As PDL BioPharma ($PDLI) CEO John McLaughlin said earlier this week on his company's fourth-quarter conference call, the French pharma giant and Kaleo--from whom it licensed Auvi-Q back in 2009--plan to kill their marketing deal later this year. When that happens, Kaleo will take back all commercial and manufacturing rights to the drug in the U.S. and Canada. Kaleo owes PDL about $145 million in loans that were backed by Auvi-Q royalties.

Auvi-Q--the first real competition to Mylan's ($MYL) giant EpiPen in years--ran into trouble last November, when an injector fault and hefty recall prompted Sanofi to pull the contender from the marketplace. The move gave already-dominant Mylan the opportunity for a market-share coup, with one analyst suggesting it was primed to capture a 95% piece of the pie.

That uphill marketplace slog isn't one Sanofi wants to deal with right now. The pharma giant is currently wading into a monster project of its own after new chief Olivier Brandicourt announced in November that it's looking for $1.6 billion in cost cuts to spur a turnaround.

And as the drugmaker homes in on its focus areas of diabetes/cardiovascular, vaccines, rare diseases and emerging markets--as well as those where it wants to build scale, such as multiple sclerosis and consumer health--it's casting off assets that don't fit the mold or aren't pulling their weight. In December, it said it was working on a trade with Boehringer Ingelheim that would send its animal health unit to Germany. And the following month, it pulled out of a marketing partnership with MannKind ($MNKD) over disappointing inhaled insulin prospect Afrezza.

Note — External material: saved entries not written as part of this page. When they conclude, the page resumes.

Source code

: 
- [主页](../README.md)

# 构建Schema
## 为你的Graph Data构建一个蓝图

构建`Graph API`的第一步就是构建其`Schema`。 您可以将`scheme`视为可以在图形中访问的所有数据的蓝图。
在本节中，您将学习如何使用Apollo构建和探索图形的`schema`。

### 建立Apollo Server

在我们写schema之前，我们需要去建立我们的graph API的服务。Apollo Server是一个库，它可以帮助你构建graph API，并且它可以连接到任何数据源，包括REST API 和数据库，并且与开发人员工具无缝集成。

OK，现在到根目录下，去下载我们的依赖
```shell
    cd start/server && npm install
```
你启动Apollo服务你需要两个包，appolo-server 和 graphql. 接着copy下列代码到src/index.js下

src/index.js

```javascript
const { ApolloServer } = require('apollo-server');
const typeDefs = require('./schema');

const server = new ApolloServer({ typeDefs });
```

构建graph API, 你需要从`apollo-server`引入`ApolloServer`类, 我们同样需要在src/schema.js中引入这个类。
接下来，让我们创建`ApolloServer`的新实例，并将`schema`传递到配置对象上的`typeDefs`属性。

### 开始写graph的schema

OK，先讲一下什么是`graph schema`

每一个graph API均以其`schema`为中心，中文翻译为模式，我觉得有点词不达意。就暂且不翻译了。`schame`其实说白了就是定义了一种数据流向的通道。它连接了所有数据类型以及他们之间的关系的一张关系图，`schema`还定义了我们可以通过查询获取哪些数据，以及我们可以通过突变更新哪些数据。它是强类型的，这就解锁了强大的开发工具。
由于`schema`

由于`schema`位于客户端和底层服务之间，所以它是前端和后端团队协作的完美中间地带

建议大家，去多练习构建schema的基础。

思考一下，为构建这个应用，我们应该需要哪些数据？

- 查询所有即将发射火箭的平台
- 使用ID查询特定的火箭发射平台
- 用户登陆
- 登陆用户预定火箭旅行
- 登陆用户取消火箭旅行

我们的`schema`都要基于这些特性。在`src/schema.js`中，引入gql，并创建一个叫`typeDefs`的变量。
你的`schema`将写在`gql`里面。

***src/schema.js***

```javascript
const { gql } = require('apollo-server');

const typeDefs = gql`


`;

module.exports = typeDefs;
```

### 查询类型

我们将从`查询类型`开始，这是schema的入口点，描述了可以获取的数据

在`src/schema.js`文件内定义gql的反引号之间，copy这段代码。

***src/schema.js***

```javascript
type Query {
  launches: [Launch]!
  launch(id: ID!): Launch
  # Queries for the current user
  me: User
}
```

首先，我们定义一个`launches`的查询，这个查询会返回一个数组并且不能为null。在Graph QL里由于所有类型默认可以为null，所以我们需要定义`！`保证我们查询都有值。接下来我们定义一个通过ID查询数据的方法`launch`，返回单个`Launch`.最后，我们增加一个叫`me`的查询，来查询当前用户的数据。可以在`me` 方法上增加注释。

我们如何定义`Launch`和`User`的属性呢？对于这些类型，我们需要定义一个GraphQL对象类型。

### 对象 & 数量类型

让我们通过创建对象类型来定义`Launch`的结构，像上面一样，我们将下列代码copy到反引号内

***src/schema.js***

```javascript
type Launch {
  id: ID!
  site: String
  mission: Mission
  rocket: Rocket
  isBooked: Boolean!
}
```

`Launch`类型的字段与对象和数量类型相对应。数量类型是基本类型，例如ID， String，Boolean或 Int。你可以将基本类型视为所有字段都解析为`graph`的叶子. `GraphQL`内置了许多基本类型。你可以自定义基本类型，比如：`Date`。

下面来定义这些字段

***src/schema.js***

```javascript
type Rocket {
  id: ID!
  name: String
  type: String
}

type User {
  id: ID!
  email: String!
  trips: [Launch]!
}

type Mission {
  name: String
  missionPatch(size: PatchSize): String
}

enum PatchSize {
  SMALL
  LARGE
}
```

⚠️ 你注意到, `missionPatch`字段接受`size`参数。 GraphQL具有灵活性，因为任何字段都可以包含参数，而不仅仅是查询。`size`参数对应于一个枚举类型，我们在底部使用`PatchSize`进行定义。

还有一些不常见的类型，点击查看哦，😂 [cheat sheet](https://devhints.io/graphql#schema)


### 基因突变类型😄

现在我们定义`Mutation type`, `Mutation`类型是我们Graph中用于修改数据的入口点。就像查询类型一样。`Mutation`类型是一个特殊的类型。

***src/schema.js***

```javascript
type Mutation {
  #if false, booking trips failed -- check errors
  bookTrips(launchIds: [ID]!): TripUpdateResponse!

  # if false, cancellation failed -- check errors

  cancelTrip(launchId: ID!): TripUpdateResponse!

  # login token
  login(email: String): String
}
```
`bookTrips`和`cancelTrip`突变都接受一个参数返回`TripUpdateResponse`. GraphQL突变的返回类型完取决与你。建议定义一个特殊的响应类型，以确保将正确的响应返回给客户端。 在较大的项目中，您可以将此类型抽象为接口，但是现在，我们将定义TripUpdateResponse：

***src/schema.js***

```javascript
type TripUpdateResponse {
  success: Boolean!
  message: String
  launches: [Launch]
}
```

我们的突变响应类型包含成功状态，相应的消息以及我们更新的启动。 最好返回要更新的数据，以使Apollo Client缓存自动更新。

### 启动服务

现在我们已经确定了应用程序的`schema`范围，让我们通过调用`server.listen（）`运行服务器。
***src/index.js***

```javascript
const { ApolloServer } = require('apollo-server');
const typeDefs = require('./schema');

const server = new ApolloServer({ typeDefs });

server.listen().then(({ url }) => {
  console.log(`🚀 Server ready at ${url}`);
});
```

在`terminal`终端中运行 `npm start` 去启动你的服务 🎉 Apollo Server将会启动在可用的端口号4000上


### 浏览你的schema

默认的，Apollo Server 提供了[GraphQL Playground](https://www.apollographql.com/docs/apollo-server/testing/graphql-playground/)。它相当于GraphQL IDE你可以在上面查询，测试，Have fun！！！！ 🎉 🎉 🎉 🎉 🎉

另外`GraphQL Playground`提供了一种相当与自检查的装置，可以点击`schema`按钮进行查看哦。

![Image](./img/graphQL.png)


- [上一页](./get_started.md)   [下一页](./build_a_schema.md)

Meanwhile, the Auvi-Q problem will now be Kaleo's to deal with--and it's one that McLaughlin is not yet sure the Richmond, VA-based company wants to take on. While he believes the drugmaker has the bandwidth to manufacture and market the treatment on its own, it's taking some time to "evaluate the timing and options for bringing Auvi-Q back to the market," he said.